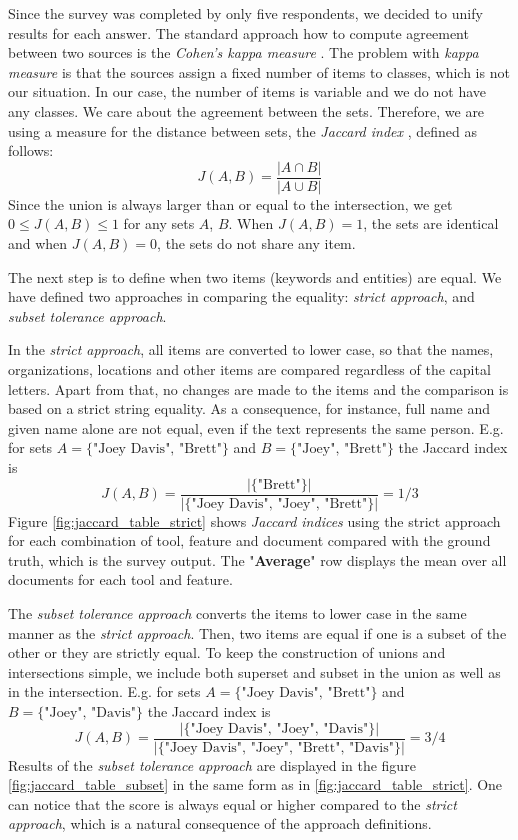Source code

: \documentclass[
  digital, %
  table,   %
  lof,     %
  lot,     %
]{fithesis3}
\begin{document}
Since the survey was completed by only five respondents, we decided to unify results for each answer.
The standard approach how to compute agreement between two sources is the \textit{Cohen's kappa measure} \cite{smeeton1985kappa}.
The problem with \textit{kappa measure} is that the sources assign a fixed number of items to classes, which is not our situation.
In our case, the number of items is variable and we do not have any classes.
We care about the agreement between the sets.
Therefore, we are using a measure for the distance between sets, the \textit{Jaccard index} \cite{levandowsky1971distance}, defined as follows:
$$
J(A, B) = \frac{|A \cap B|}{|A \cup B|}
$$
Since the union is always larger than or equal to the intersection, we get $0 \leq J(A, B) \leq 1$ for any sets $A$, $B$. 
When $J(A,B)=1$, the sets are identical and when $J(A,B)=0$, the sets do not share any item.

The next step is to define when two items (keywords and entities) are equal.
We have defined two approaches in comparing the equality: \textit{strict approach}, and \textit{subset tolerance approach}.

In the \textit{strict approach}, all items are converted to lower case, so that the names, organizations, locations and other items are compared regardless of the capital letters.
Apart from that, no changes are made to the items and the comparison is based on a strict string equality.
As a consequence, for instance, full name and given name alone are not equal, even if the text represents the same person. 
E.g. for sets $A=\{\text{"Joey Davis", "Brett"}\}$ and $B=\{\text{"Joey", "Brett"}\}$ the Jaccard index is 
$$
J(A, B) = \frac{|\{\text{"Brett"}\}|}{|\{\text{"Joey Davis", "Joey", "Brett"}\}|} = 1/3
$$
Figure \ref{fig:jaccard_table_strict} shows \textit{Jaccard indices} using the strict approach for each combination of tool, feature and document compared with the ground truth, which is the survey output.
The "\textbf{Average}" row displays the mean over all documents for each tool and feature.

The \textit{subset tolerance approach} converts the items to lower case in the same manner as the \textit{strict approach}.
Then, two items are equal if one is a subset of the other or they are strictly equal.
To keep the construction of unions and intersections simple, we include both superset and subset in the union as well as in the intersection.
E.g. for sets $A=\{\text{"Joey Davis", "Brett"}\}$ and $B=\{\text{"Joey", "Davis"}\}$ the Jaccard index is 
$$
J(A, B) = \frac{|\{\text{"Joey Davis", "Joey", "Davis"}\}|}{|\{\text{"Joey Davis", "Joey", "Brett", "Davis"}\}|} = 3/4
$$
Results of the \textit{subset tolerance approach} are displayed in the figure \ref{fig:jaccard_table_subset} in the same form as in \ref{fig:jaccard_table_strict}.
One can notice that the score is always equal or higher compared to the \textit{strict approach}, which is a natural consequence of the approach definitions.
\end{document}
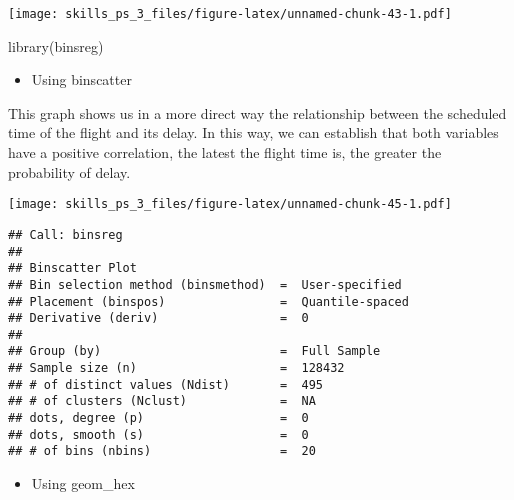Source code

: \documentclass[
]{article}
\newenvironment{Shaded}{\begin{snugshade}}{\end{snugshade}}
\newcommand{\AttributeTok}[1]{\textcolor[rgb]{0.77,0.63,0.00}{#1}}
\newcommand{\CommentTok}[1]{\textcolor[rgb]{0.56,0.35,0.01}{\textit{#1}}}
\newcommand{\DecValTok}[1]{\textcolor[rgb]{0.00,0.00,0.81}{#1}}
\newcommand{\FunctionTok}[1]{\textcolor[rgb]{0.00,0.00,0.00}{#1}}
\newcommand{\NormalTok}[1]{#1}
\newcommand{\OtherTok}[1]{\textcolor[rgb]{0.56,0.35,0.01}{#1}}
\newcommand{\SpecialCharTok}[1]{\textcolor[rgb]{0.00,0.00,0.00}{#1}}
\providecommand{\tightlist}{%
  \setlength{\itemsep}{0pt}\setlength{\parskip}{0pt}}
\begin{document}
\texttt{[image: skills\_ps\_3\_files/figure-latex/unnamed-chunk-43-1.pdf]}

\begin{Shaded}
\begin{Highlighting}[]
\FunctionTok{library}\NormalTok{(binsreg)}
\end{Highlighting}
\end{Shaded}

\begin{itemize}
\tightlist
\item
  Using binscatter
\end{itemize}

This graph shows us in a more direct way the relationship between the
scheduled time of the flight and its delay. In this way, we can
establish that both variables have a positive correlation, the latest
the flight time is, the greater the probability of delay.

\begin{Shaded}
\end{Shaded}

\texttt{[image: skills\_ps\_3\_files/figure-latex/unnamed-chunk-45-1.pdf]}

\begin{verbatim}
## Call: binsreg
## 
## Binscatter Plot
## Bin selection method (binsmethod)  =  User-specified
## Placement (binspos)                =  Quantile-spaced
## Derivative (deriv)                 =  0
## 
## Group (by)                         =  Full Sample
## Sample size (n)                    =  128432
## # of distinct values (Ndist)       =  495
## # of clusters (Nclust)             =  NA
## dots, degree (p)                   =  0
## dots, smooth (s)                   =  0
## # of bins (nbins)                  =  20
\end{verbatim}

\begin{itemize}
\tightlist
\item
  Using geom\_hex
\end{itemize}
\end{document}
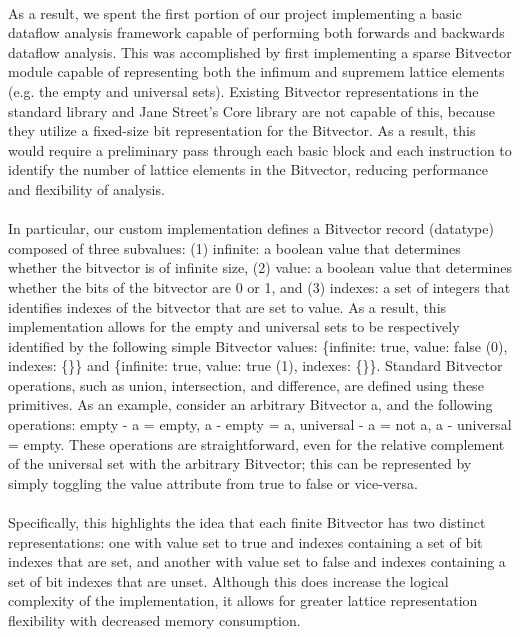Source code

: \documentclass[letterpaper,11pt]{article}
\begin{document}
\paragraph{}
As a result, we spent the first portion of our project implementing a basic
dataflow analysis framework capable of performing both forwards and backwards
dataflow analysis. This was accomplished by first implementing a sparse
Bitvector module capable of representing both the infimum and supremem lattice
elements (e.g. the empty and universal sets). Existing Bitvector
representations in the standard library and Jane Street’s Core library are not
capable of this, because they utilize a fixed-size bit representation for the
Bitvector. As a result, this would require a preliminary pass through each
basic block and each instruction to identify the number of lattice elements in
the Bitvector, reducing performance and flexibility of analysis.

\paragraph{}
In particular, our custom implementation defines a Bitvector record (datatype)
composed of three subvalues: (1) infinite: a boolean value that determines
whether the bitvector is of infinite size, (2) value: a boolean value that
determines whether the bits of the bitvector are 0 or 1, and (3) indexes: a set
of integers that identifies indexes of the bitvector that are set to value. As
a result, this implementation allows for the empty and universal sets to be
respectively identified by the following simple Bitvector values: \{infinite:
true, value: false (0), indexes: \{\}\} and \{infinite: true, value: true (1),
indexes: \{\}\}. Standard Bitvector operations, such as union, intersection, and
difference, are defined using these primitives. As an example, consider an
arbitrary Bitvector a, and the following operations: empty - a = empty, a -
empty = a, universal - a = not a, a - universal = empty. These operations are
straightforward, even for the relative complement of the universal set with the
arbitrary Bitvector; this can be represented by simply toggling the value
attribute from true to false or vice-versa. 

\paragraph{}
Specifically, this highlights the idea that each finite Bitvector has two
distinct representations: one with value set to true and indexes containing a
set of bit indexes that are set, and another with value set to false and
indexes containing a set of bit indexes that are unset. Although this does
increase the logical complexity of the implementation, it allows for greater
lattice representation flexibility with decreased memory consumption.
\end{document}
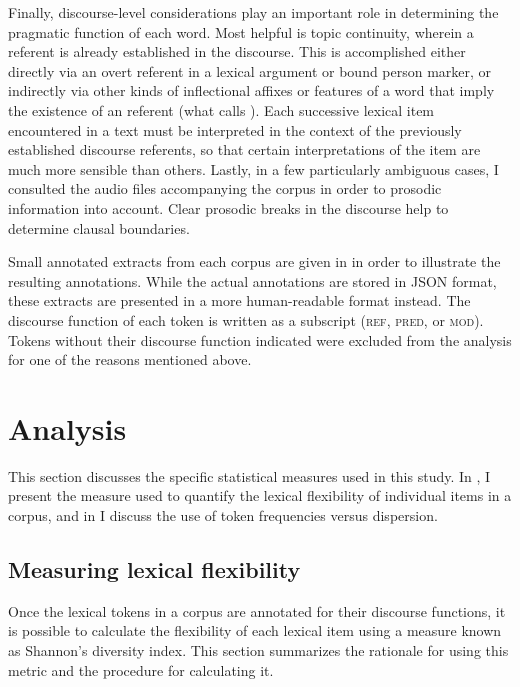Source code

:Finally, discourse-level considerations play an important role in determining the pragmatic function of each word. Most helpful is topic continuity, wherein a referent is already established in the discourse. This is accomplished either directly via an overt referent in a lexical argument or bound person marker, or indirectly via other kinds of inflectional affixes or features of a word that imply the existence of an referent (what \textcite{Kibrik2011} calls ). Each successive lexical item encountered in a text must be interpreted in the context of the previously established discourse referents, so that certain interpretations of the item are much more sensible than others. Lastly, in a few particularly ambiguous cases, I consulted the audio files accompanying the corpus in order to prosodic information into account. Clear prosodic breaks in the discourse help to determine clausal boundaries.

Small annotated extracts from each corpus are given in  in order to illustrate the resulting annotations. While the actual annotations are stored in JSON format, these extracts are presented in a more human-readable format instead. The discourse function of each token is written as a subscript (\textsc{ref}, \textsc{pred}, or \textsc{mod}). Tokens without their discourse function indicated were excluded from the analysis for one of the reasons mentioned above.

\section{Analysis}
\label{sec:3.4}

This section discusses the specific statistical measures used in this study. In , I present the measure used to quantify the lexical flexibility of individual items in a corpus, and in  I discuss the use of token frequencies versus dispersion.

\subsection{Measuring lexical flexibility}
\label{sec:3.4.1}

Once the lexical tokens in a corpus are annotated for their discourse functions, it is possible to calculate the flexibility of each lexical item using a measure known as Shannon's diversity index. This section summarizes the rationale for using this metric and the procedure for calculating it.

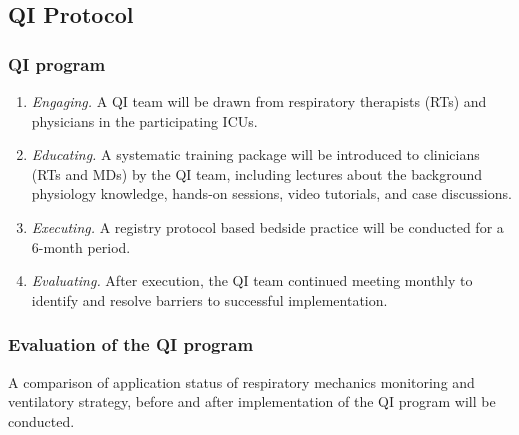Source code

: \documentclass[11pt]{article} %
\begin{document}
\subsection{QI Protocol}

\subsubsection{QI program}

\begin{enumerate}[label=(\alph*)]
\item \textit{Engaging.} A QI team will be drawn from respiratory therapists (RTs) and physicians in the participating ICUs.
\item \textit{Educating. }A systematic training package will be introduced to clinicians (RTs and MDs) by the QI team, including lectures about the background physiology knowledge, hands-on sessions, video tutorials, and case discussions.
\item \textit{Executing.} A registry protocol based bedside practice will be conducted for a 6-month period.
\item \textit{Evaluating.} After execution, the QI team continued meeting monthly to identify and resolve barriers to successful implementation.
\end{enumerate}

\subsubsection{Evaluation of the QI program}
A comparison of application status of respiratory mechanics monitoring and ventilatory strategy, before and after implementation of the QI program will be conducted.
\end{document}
• • •
### HOW TO COMPLETE THIS TASK
From the records above, copy out the line with "the capital letters.", the line with "As a consequence, for", and every line between them, word for word.

### SOLUTION
In the \textit{strict approach}, all items are converted to lower case, so that the names, organizations, locations and other items are compared regardless of the capital letters.
Apart from that, no changes are made to the items and the comparison is based on a strict string equality.
As a consequence, for instance, full name and given name alone are not equal, even if the text represents the same person. 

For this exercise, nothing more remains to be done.